I also suspect this dose may be too low. It’s true that 10mg had a dramatic effect on my gut, but I gather from others’ experiences that this gets better or you get used to it. Meanwhile I felt the calming effect on my frenetic brain, but only a little. And I really REALLY didn’t feel any urge to work, even though a deadline does in fact loom. (I’ll have to do this work tomorrow no matter what.)
Note to self: urge to work may need to be self-generated.
I’ll stick with this dose today and take the second 10mg pill in a few minutes, but I think tomorrow I’ll take the liberty my doctor offered and raise the dose to 15mg twice.
I do want to expand on how time feels. It’s pretty simple: in four hours, I never lost track of time once. Is this how time feels for neurotypical people?
Like, minutes just progress?
12:36p Took the second dose. With actual food this time. 10mg Adderall, 5 units insulin, granola bar. This may be the routine for a while.
(My autism requests please that I have a samefood routine for my meds. I get it. This is a lot, twice a day. My autism also wants please for that samefood to be scrambled eggs, but that’s a lot of steps. Granola is a compromise between ease and sensory comfort. Sorry, autism. You can’t win every cage match in a rout. Just most of them.)
12:52p New dose requires costume change. Hair up, blanket tossed aside, still pretty fucking autistic in the face (what is that expression?).
1:05 WAITAMINNIT. Is that libido I feel?
BRB.
[Jeopardy music]
Yeah that was libido. Huh. Interesting. Also kinda boring. Y’know?
3:34p Got distracted by stuff here. House stuff. Partner stuff.
One note though: part of my conversation with my partner was about recent bad communication between us, and while it was distressing, I found I could easily back away from that momentary pain and turn my attention elsewhere. I didn’t melt down. I felt sad but not upset. Calm.

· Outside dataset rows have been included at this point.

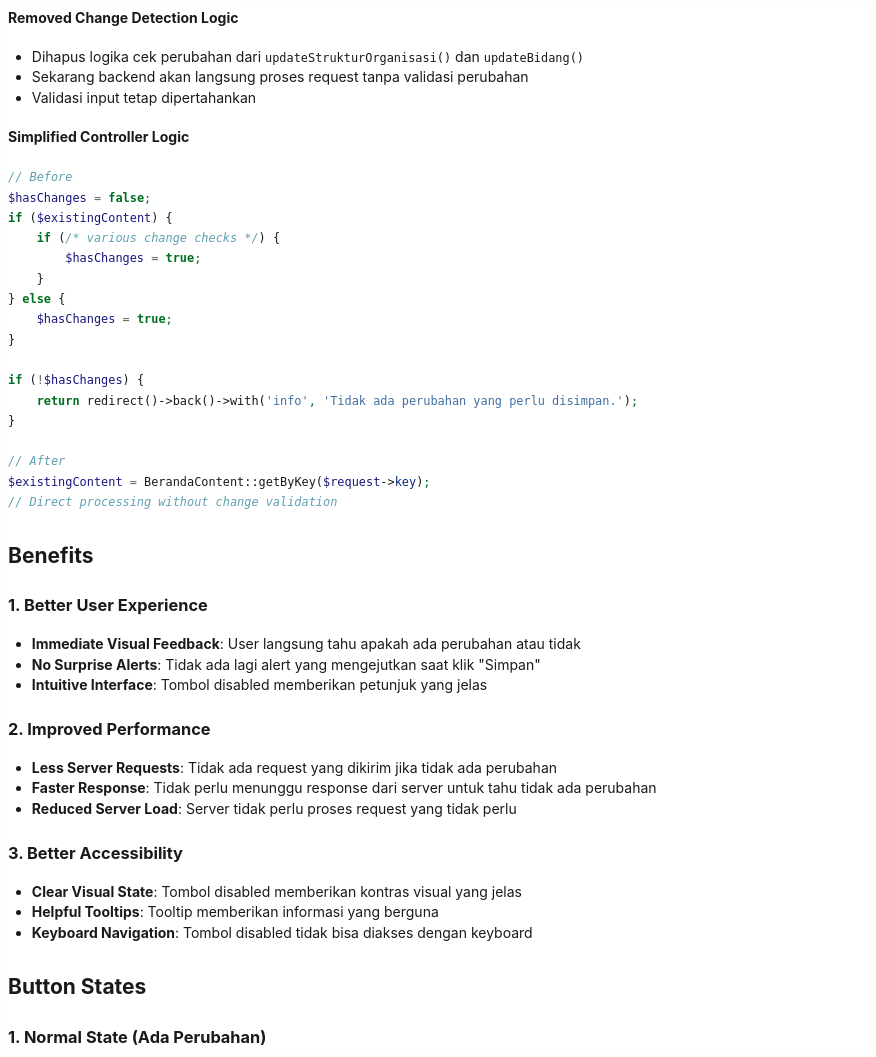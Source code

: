 #### Removed Change Detection Logic

- Dihapus logika cek perubahan dari `updateStrukturOrganisasi()` dan `updateBidang()`
- Sekarang backend akan langsung proses request tanpa validasi perubahan
- Validasi input tetap dipertahankan

#### Simplified Controller Logic

```php
// Before
$hasChanges = false;
if ($existingContent) {
    if (/* various change checks */) {
        $hasChanges = true;
    }
} else {
    $hasChanges = true;
}

if (!$hasChanges) {
    return redirect()->back()->with('info', 'Tidak ada perubahan yang perlu disimpan.');
}

// After
$existingContent = BerandaContent::getByKey($request->key);
// Direct processing without change validation
```

## Benefits

### 1. Better User Experience

- **Immediate Visual Feedback**: User langsung tahu apakah ada perubahan atau tidak
- **No Surprise Alerts**: Tidak ada lagi alert yang mengejutkan saat klik "Simpan"
- **Intuitive Interface**: Tombol disabled memberikan petunjuk yang jelas

### 2. Improved Performance

- **Less Server Requests**: Tidak ada request yang dikirim jika tidak ada perubahan
- **Faster Response**: Tidak perlu menunggu response dari server untuk tahu tidak ada perubahan
- **Reduced Server Load**: Server tidak perlu proses request yang tidak perlu

### 3. Better Accessibility

- **Clear Visual State**: Tombol disabled memberikan kontras visual yang jelas
- **Helpful Tooltips**: Tooltip memberikan informasi yang berguna
- **Keyboard Navigation**: Tombol disabled tidak bisa diakses dengan keyboard

## Button States

### 1. Normal State (Ada Perubahan)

So, if that’s a feature of the drug, it’s a big win.
Rounding the corner on the end of the second dose, I definitely want to bump it up to 15mgx2 tomorrow. The drug feels safe enough and it’s really mild.
So. Onward!
PS: Dry mouth is definitely a thing. So is forgetting to eat. And forgetting to smoke!
And gas.
Monday
7:00a 15mg with breakfast
I’m starting the day with a mild headache that feels like dehydration so I’m pounding liquids and nasal saline to take care of that. (This is pretty common for me.)
7:57a There it is. The burn. It’s not unpleasant, but I can’t imagine doing this recreationally. And oh, so much dry mouth.
I suppose I should start work.
11:27a … And honestly I kinda didn’t feel the meds at all. Huh.
I mean I felt it wake me up a bit, and I was calm all morning. But I felt less gastric distribution and very little … Well, anything else.
I suppose if I try to bump it to 20mgx2 (upper limit my doctor recommended this round) the worst that can happen is that I don’t sleep well, and I dial it back the next day.
I’ll stop the live blog tho. Nothing interesting is going to happen here. As ultimately predicted by some friends, there’s no new personality waiting to be revealed. Just me, a little stronger.
Tuesday Quick Update
Today was my first work day on Adderall, at 20mg twice a day, or twice the initial dose (but within her guardrails for safe experimentation) and I gotta say, this felt great. Easily among the top 20 work days I’ve had in the last year. Productive, optimistic, enjoyed meetings more, took on less stress. Mostly, more confident.
Oh, and I found masking easier, and less draining. I minimize masking when I can anyway because I’ve been living on the boundary of full autistic burnout for several months, so I managed not to have to mask much today. But where it added value – like in a conversation with a colleague who has been stress-inducing for me in the past – I was able to hide sudden feelings and process them better in the moment and I was able to project the particular kind of normal he needs to feel comfortable even though it’s far from my actual personality. And I didn’t fall apart or need a nap afterwards.
So THAT is a really unexpected and significant effect of this drug, if it continues. Genuinely life-changing, even if it’s only an intermittent benefit.